Records from a collection
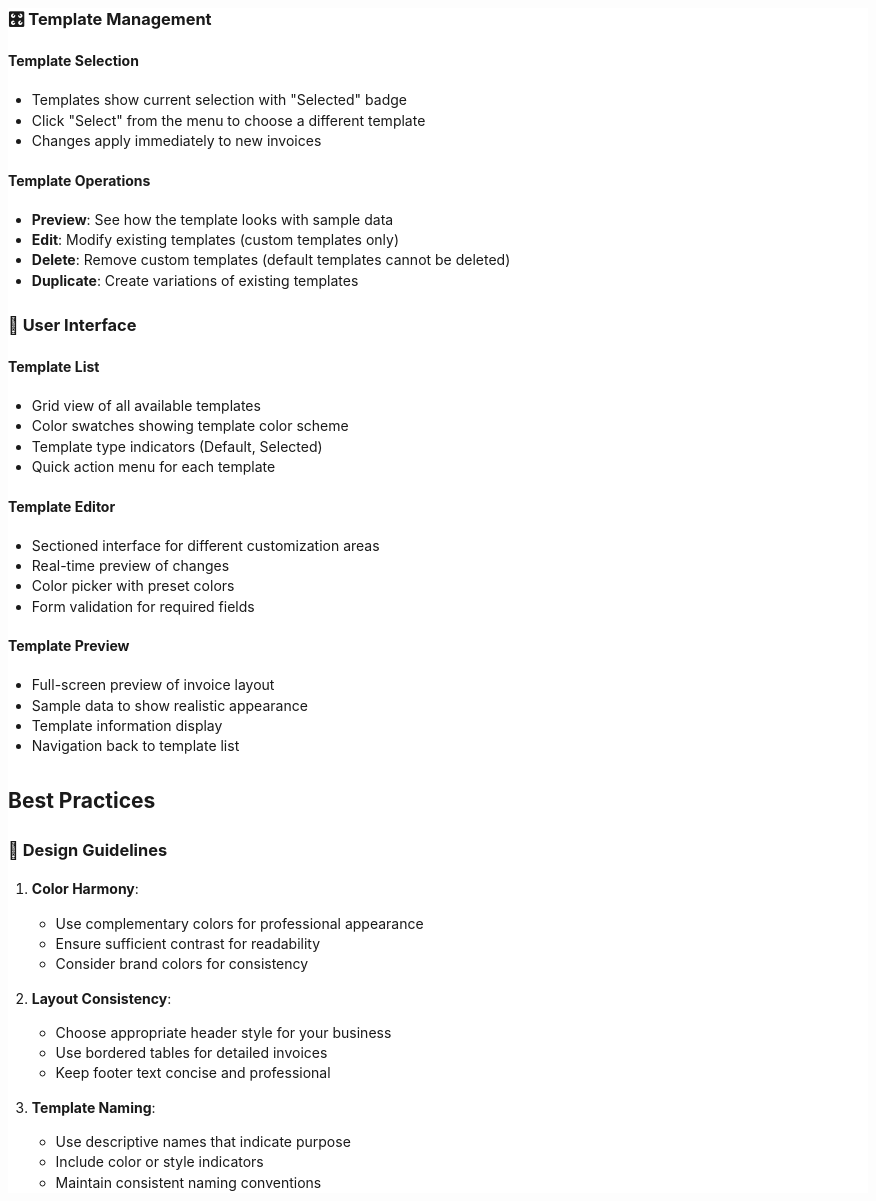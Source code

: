 ### 🎛️ **Template Management**

#### **Template Selection**
- Templates show current selection with "Selected" badge
- Click "Select" from the menu to choose a different template
- Changes apply immediately to new invoices

#### **Template Operations**
- **Preview**: See how the template looks with sample data
- **Edit**: Modify existing templates (custom templates only)
- **Delete**: Remove custom templates (default templates cannot be deleted)
- **Duplicate**: Create variations of existing templates

### 📱 **User Interface**

#### **Template List**
- Grid view of all available templates
- Color swatches showing template color scheme
- Template type indicators (Default, Selected)
- Quick action menu for each template

#### **Template Editor**
- Sectioned interface for different customization areas
- Real-time preview of changes
- Color picker with preset colors
- Form validation for required fields

#### **Template Preview**
- Full-screen preview of invoice layout
- Sample data to show realistic appearance
- Template information display
- Navigation back to template list

## Best Practices

### 🎨 **Design Guidelines**

1. **Color Harmony**:
   - Use complementary colors for professional appearance
   - Ensure sufficient contrast for readability
   - Consider brand colors for consistency

2. **Layout Consistency**:
   - Choose appropriate header style for your business
   - Use bordered tables for detailed invoices
   - Keep footer text concise and professional

3. **Template Naming**:
   - Use descriptive names that indicate purpose
   - Include color or style indicators
   - Maintain consistent naming conventions
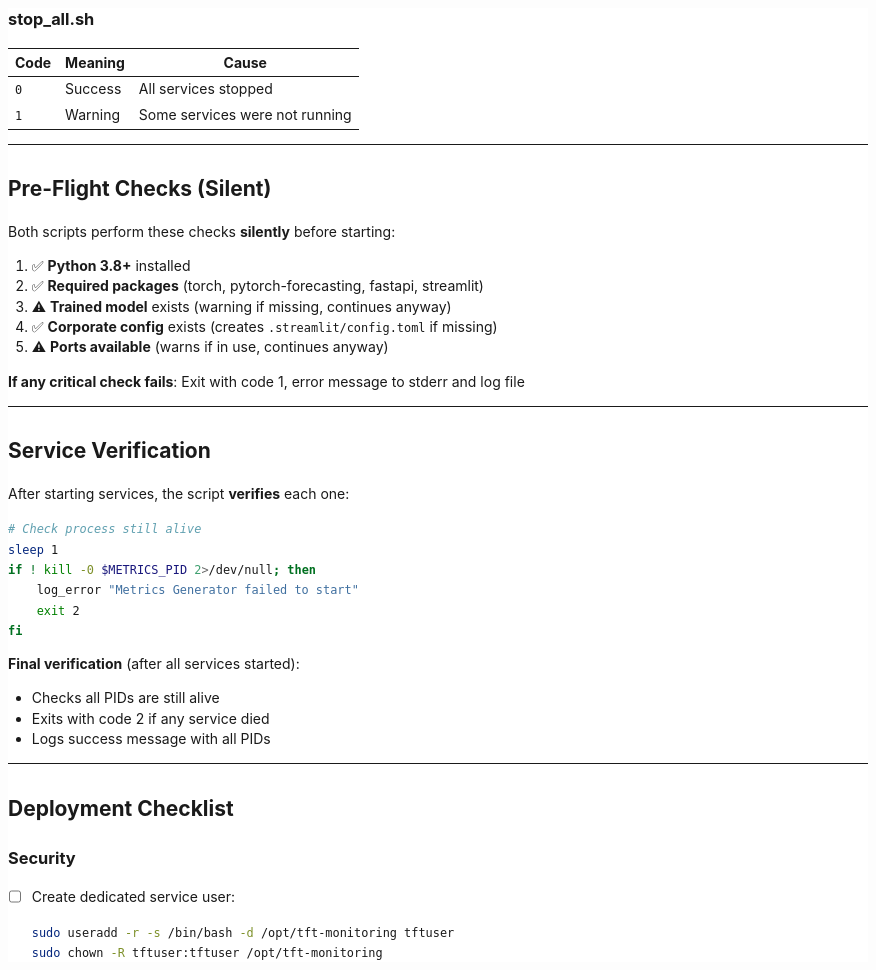 ### stop_all.sh

| Code | Meaning | Cause |
|------|---------|-------|
| `0` | Success | All services stopped |
| `1` | Warning | Some services were not running |

---

## Pre-Flight Checks (Silent)

Both scripts perform these checks **silently** before starting:

1. ✅ **Python 3.8+** installed
2. ✅ **Required packages** (torch, pytorch-forecasting, fastapi, streamlit)
3. ⚠️ **Trained model** exists (warning if missing, continues anyway)
4. ✅ **Corporate config** exists (creates `.streamlit/config.toml` if missing)
5. ⚠️ **Ports available** (warns if in use, continues anyway)

**If any critical check fails**: Exit with code 1, error message to stderr and log file

---

## Service Verification

After starting services, the script **verifies** each one:

```bash
# Check process still alive
sleep 1
if ! kill -0 $METRICS_PID 2>/dev/null; then
    log_error "Metrics Generator failed to start"
    exit 2
fi
```

**Final verification** (after all services started):
- Checks all PIDs are still alive
- Exits with code 2 if any service died
- Logs success message with all PIDs

---

## Deployment Checklist

### Security

- [ ] Create dedicated service user:
  ```bash
  sudo useradd -r -s /bin/bash -d /opt/tft-monitoring tftuser
  sudo chown -R tftuser:tftuser /opt/tft-monitoring
  ```
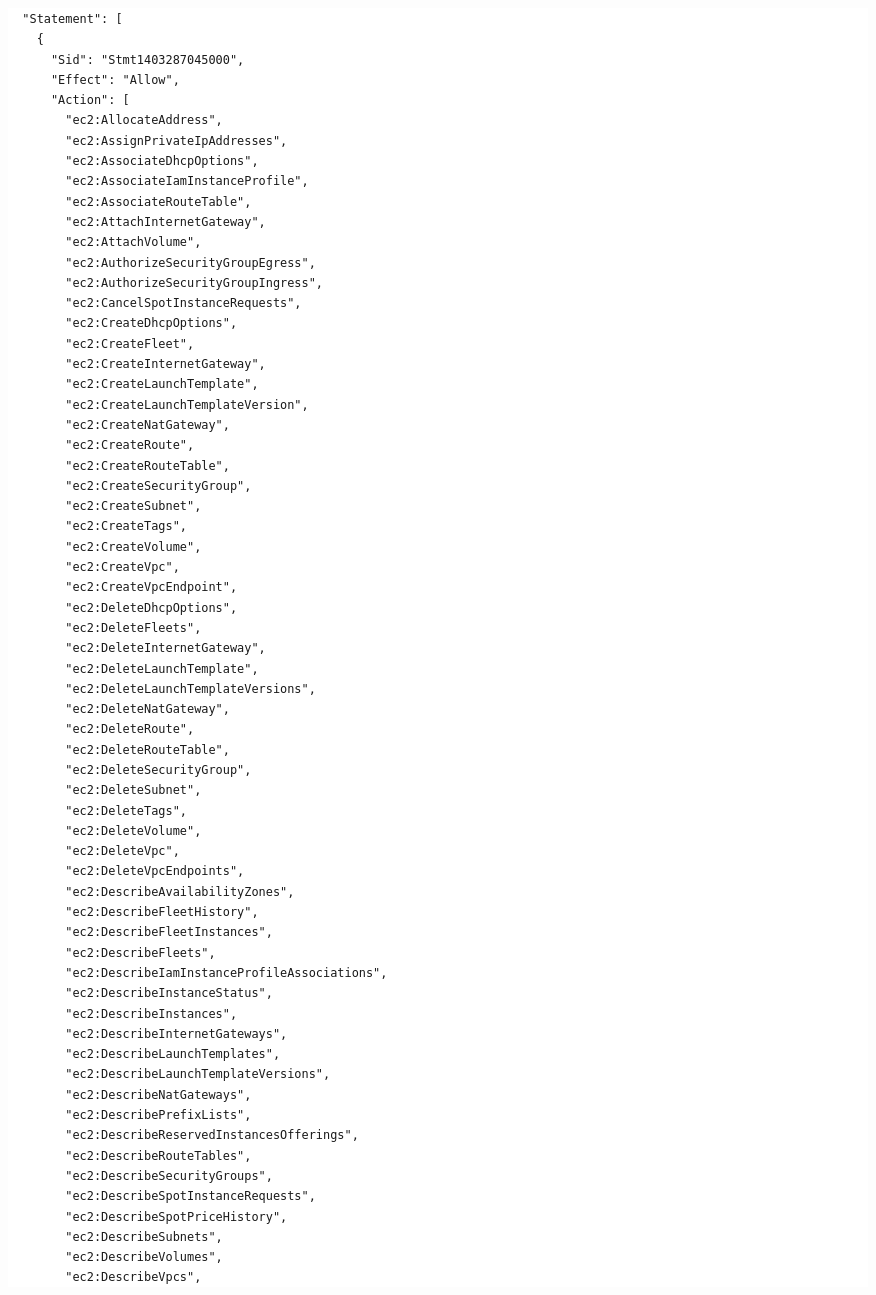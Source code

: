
 ```bash:
  "Statement": [
    {
      "Sid": "Stmt1403287045000",
      "Effect": "Allow",
      "Action": [
        "ec2:AllocateAddress",
        "ec2:AssignPrivateIpAddresses",
        "ec2:AssociateDhcpOptions",
        "ec2:AssociateIamInstanceProfile",
        "ec2:AssociateRouteTable",
        "ec2:AttachInternetGateway",
        "ec2:AttachVolume",
        "ec2:AuthorizeSecurityGroupEgress",
        "ec2:AuthorizeSecurityGroupIngress",
        "ec2:CancelSpotInstanceRequests",
        "ec2:CreateDhcpOptions",
        "ec2:CreateFleet",
        "ec2:CreateInternetGateway",
        "ec2:CreateLaunchTemplate",
        "ec2:CreateLaunchTemplateVersion",
        "ec2:CreateNatGateway",
        "ec2:CreateRoute",
        "ec2:CreateRouteTable",
        "ec2:CreateSecurityGroup",
        "ec2:CreateSubnet",
        "ec2:CreateTags",
        "ec2:CreateVolume",
        "ec2:CreateVpc",
        "ec2:CreateVpcEndpoint",
        "ec2:DeleteDhcpOptions",
        "ec2:DeleteFleets",
        "ec2:DeleteInternetGateway",
        "ec2:DeleteLaunchTemplate",
        "ec2:DeleteLaunchTemplateVersions",
        "ec2:DeleteNatGateway",
        "ec2:DeleteRoute",
        "ec2:DeleteRouteTable",
        "ec2:DeleteSecurityGroup",
        "ec2:DeleteSubnet",
        "ec2:DeleteTags",
        "ec2:DeleteVolume",
        "ec2:DeleteVpc",
        "ec2:DeleteVpcEndpoints",
        "ec2:DescribeAvailabilityZones",
        "ec2:DescribeFleetHistory",
        "ec2:DescribeFleetInstances",
        "ec2:DescribeFleets",
        "ec2:DescribeIamInstanceProfileAssociations",
        "ec2:DescribeInstanceStatus",
        "ec2:DescribeInstances",
        "ec2:DescribeInternetGateways",
        "ec2:DescribeLaunchTemplates",
        "ec2:DescribeLaunchTemplateVersions",
        "ec2:DescribeNatGateways",
        "ec2:DescribePrefixLists",
        "ec2:DescribeReservedInstancesOfferings",
        "ec2:DescribeRouteTables",
        "ec2:DescribeSecurityGroups",
        "ec2:DescribeSpotInstanceRequests",
        "ec2:DescribeSpotPriceHistory",
        "ec2:DescribeSubnets",
        "ec2:DescribeVolumes",
        "ec2:DescribeVpcs",
```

● Problem description
The lines from the top of the data above through the one holding "1. ✅ **Python 3.8+** installed" are to be repeated exactly, and only those, with no pictures.

● Answer section
Source code

: ### 🎛️ **Template Management**

#### **Template Selection**
- Templates show current selection with "Selected" badge
- Click "Select" from the menu to choose a different template
- Changes apply immediately to new invoices

#### **Template Operations**
- **Preview**: See how the template looks with sample data
- **Edit**: Modify existing templates (custom templates only)
- **Delete**: Remove custom templates (default templates cannot be deleted)
- **Duplicate**: Create variations of existing templates

### 📱 **User Interface**

#### **Template List**
- Grid view of all available templates
- Color swatches showing template color scheme
- Template type indicators (Default, Selected)
- Quick action menu for each template

#### **Template Editor**
- Sectioned interface for different customization areas
- Real-time preview of changes
- Color picker with preset colors
- Form validation for required fields

#### **Template Preview**
- Full-screen preview of invoice layout
- Sample data to show realistic appearance
- Template information display
- Navigation back to template list

## Best Practices

### 🎨 **Design Guidelines**

1. **Color Harmony**:
   - Use complementary colors for professional appearance
   - Ensure sufficient contrast for readability
   - Consider brand colors for consistency

2. **Layout Consistency**:
   - Choose appropriate header style for your business
   - Use bordered tables for detailed invoices
   - Keep footer text concise and professional

3. **Template Naming**:
   - Use descriptive names that indicate purpose
   - Include color or style indicators
   - Maintain consistent naming conventions
 ### stop_all.sh

| Code | Meaning | Cause |
|------|---------|-------|
| `0` | Success | All services stopped |
| `1` | Warning | Some services were not running |

---

## Pre-Flight Checks (Silent)

Both scripts perform these checks **silently** before starting:

1. ✅ **Python 3.8+** installed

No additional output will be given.